Prêmio Montblanc de la Culture Arts Patronage chega à 3ª edição no Brasil
SAM BARDAOUIL, JOCHEN VOLZ E TILL FELLRATH DURANTE A CERIMÔNIA DE PREMIAÇÃO EM 2017 NA PINACOTECA DE SÃO PAULO

Em 6 de setembro, a Fundação Cultural Montblanc agraciará pela terceira vez, com o Prêmio Montblanc de la Culture Arts Patronage, um agente da arte no Brasil, pelo seu trabalho como patrono junto à sociedade. O Prêmio ocorre em 17 países em edições especiais. Os curadores acreditam que a arte brasileira tem um enorme potencial, daí a importância de terem escolhido um curador pelo Brasil para o Conselho.

Além de oferecer um prêmio a patronos, a Montblanc se dedica a investigar o surgimento de jovens artistas que estejam fazendo um trabalho interessante em seus países de atuação.
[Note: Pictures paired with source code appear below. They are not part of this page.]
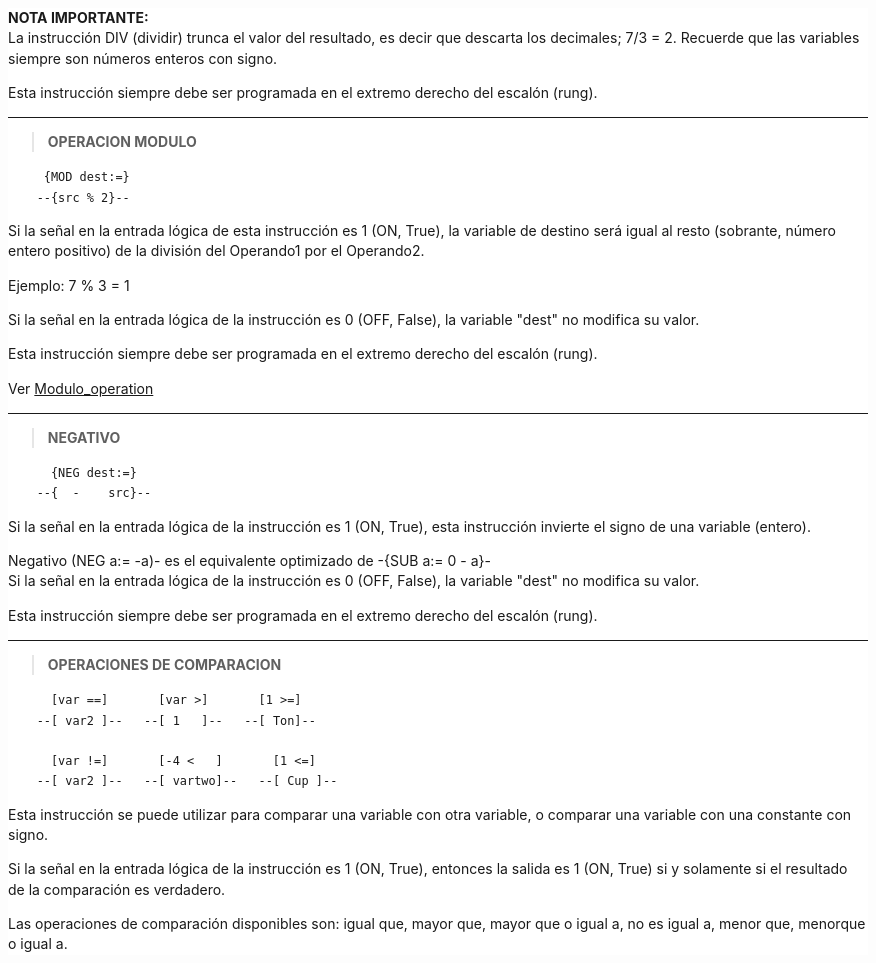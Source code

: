 
**NOTA IMPORTANTE:**  
La instrucción DIV (dividir) trunca el valor del resultado, es decir que descarta los decimales; 7/3 = 2. Recuerde que las variables siempre son números enteros con signo.  

Esta instrucción siempre debe ser programada en el extremo derecho del escalón (rung).  

---

> **OPERACION MODULO**  
```
     {MOD dest:=}  
    --{src % 2}--  
```
Si la señal en la entrada lógica de esta instrucción es 1 (ON, True), la variable de destino será igual al resto (sobrante, número entero positivo) de la división del Operando1 por el Operando2.

Ejemplo: 7 % 3 = 1  

Si la señal en la entrada lógica de la instrucción es 0 (OFF, False), la variable "dest" no modifica su valor.  

Esta instrucción siempre debe ser programada en el extremo derecho del escalón (rung).  

Ver [Modulo_operation](https://en.wikipedia.org/wiki/Modulo_operation)  

---

> **NEGATIVO**  
```
      {NEG dest:=}  
    --{  -    src}--  
```
Si la señal en la entrada lógica de la instrucción es 1 (ON, True), esta instrucción invierte el signo de una variable (entero).

Negativo (NEG a:= -a)- es el equivalente optimizado de -{SUB a:= 0 - a}-  
Si la señal en la entrada lógica de la instrucción es 0 (OFF, False), la variable "dest" no modifica su valor.  

Esta instrucción siempre debe ser programada en el extremo derecho del escalón (rung).  

---

> **OPERACIONES DE COMPARACION**
```  
      [var ==]       [var >]       [1 >=]  
    --[ var2 ]--   --[ 1   ]--   --[ Ton]--  

      [var !=]       [-4 <   ]       [1 <=]  
    --[ var2 ]--   --[ vartwo]--   --[ Cup ]--  
```
Esta instrucción se puede utilizar para comparar una variable con otra variable, o comparar una variable con una constante con signo. 

Si la señal en la entrada lógica de la instrucción es 1 (ON, True), entonces la salida es 1 (ON, True) si y solamente si el resultado de la comparación es verdadero.  

Las operaciones de comparación disponibles son: igual que, mayor que, mayor que o igual a, no es igual a, menor que, menorque o igual a.  
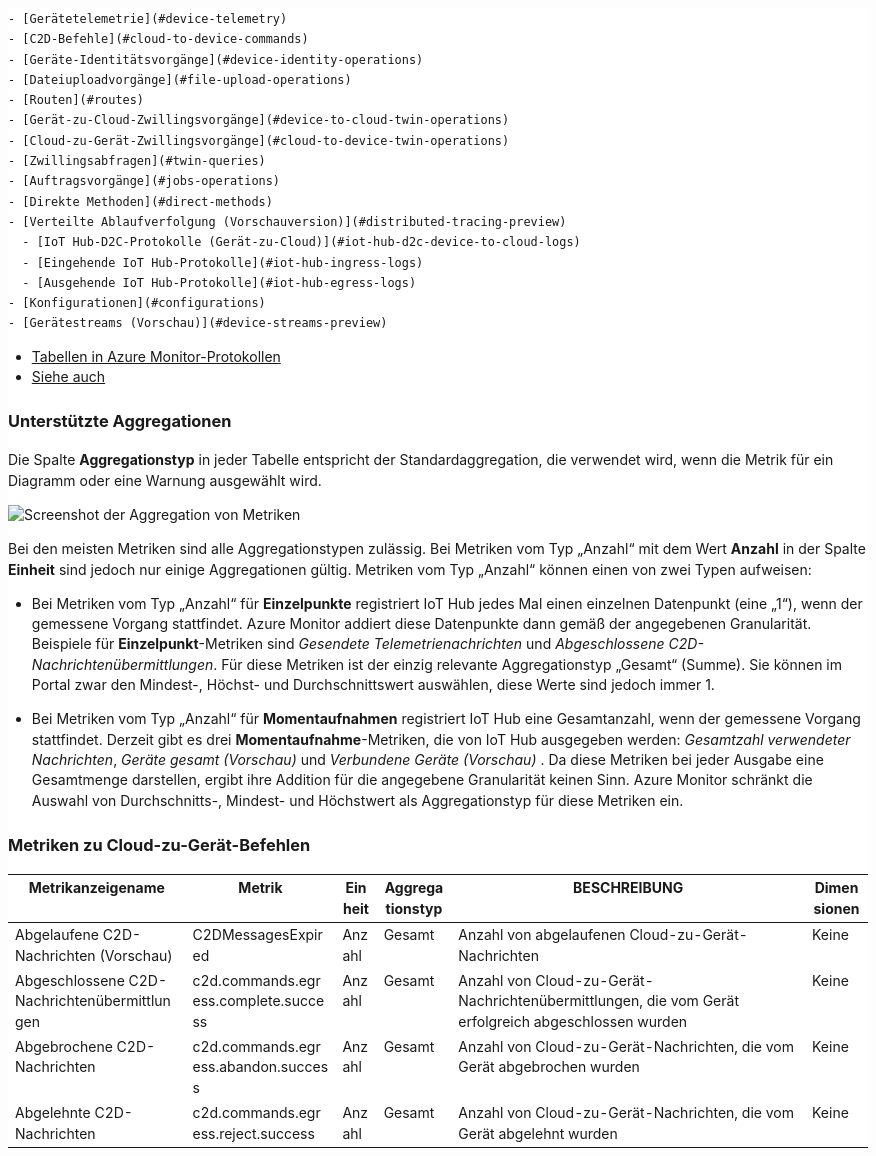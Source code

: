     - [Gerätetelemetrie](#device-telemetry)
    - [C2D-Befehle](#cloud-to-device-commands)
    - [Geräte-Identitätsvorgänge](#device-identity-operations)
    - [Dateiuploadvorgänge](#file-upload-operations)
    - [Routen](#routes)
    - [Gerät-zu-Cloud-Zwillingsvorgänge](#device-to-cloud-twin-operations)
    - [Cloud-zu-Gerät-Zwillingsvorgänge](#cloud-to-device-twin-operations)
    - [Zwillingsabfragen](#twin-queries)
    - [Auftragsvorgänge](#jobs-operations)
    - [Direkte Methoden](#direct-methods)
    - [Verteilte Ablaufverfolgung (Vorschauversion)](#distributed-tracing-preview)
      - [IoT Hub-D2C-Protokolle (Gerät-zu-Cloud)](#iot-hub-d2c-device-to-cloud-logs)
      - [Eingehende IoT Hub-Protokolle](#iot-hub-ingress-logs)
      - [Ausgehende IoT Hub-Protokolle](#iot-hub-egress-logs)
    - [Konfigurationen](#configurations)
    - [Gerätestreams (Vorschau)](#device-streams-preview)
  - [Tabellen in Azure Monitor-Protokollen](#azure-monitor-logs-tables)
  - [Siehe auch](#see-also)

### <a name="supported-aggregations"></a>Unterstützte Aggregationen

Die Spalte **Aggregationstyp** in jeder Tabelle entspricht der Standardaggregation, die verwendet wird, wenn die Metrik für ein Diagramm oder eine Warnung ausgewählt wird.

   ![Screenshot der Aggregation von Metriken](./media/monitor-iot-hub-reference/aggregation-type.png)

Bei den meisten Metriken sind alle Aggregationstypen zulässig. Bei Metriken vom Typ „Anzahl“ mit dem Wert **Anzahl** in der Spalte **Einheit** sind jedoch nur einige Aggregationen gültig. Metriken vom Typ „Anzahl“ können einen von zwei Typen aufweisen:

* Bei Metriken vom Typ „Anzahl“ für **Einzelpunkte** registriert IoT Hub jedes Mal einen einzelnen Datenpunkt (eine „1“), wenn der gemessene Vorgang stattfindet. Azure Monitor addiert diese Datenpunkte dann gemäß der angegebenen Granularität. Beispiele für **Einzelpunkt**-Metriken sind *Gesendete Telemetrienachrichten* und *Abgeschlossene C2D-Nachrichtenübermittlungen*. Für diese Metriken ist der einzig relevante Aggregationstyp „Gesamt“ (Summe). Sie können im Portal zwar den Mindest-, Höchst- und Durchschnittswert auswählen, diese Werte sind jedoch immer 1.

* Bei Metriken vom Typ „Anzahl“ für **Momentaufnahmen** registriert IoT Hub eine Gesamtanzahl, wenn der gemessene Vorgang stattfindet. Derzeit gibt es drei **Momentaufnahme**-Metriken, die von IoT Hub ausgegeben werden: *Gesamtzahl verwendeter Nachrichten*, *Geräte gesamt (Vorschau)* und *Verbundene Geräte (Vorschau)* . Da diese Metriken bei jeder Ausgabe eine Gesamtmenge darstellen, ergibt ihre Addition für die angegebene Granularität keinen Sinn. Azure Monitor schränkt die Auswahl von Durchschnitts-, Mindest- und Höchstwert als Aggregationstyp für diese Metriken ein.

### <a name="cloud-to-device-command-metrics"></a>Metriken zu Cloud-zu-Gerät-Befehlen

|Metrikanzeigename|Metrik|Einheit|Aggregationstyp|BESCHREIBUNG|Dimensionen|
|---|---|---|---|---|---|
|Abgelaufene C2D-Nachrichten (Vorschau)|C2DMessagesExpired|Anzahl|Gesamt|Anzahl von abgelaufenen Cloud-zu-Gerät-Nachrichten|Keine|
|Abgeschlossene C2D-Nachrichtenübermittlungen|c2d.commands.egress.complete.success|Anzahl|Gesamt|Anzahl von Cloud-zu-Gerät-Nachrichtenübermittlungen, die vom Gerät erfolgreich abgeschlossen wurden|Keine|
|Abgebrochene C2D-Nachrichten|c2d.commands.egress.abandon.success|Anzahl|Gesamt|Anzahl von Cloud-zu-Gerät-Nachrichten, die vom Gerät abgebrochen wurden|Keine|
|Abgelehnte C2D-Nachrichten|c2d.commands.egress.reject.success|Anzahl|Gesamt|Anzahl von Cloud-zu-Gerät-Nachrichten, die vom Gerät abgelehnt wurden|Keine|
Os selecionados são contemplados com uma bolsa de comissionamento para a produção de um projeto que, mais à frente, é incorporado a grandes eventos de arte ao redor do mundo, como Bienais.

Em 2016 e 2017, o Prêmio Montblanc de la Culture Arts Patronage homenageou, respectivamente, a dupla de cineastas Luiz Bolognesi e Laís Bodanzky, pelo projeto Cine Mambembe, e Solange Farkas, pela Associação Cultural Videobrasil.

JAMAC

Neste ano, a 27a edição global e 3a no Brasil irá conceder o prêmio para o JAMAC, Jardim Miriam Arte Clube. Este projeto começa quando a artista Mônica Nador decide, em 2003, que precisava sair do conforto de Higienópolis e desbravar os espaços periféricos da cidade de São Paulo. Levou consigo uma enorme vontade de fazer a diferença na vida de pessoas que não tinham acesso ao universo artístico do qual fazia parte. Foi assim que, naquele mesmo ano, juntou e organizou suas ideias para abrir um espaço na parte marginalizada da Zona Sul de São Paulo. Espaço esse no qual conseguisse compartilhar com aquela comunidade o que ela e outros colegas artistas aprenderam ao longo de sua formação. A decisão de se mudar para o Jardim Miriam veio de um questionamento que Nador, ou Conca – como foi apelidada por suas irmãs e é carinhosamente chamada pelos mais próximos –, tinha desde os anos de faculdade. Ela conta que, quando esteve no curso de Artes Visuais entre 1978 e 1982, a formação excluía as questões sociais. A inquietação em torno disso e de outros fatores em sua vida fez com que ela se ligasse à problemática da pobreza: “Também me interesso por outras questões sociais, mas para mim o grande entrave é a distribuição de renda”, comenta.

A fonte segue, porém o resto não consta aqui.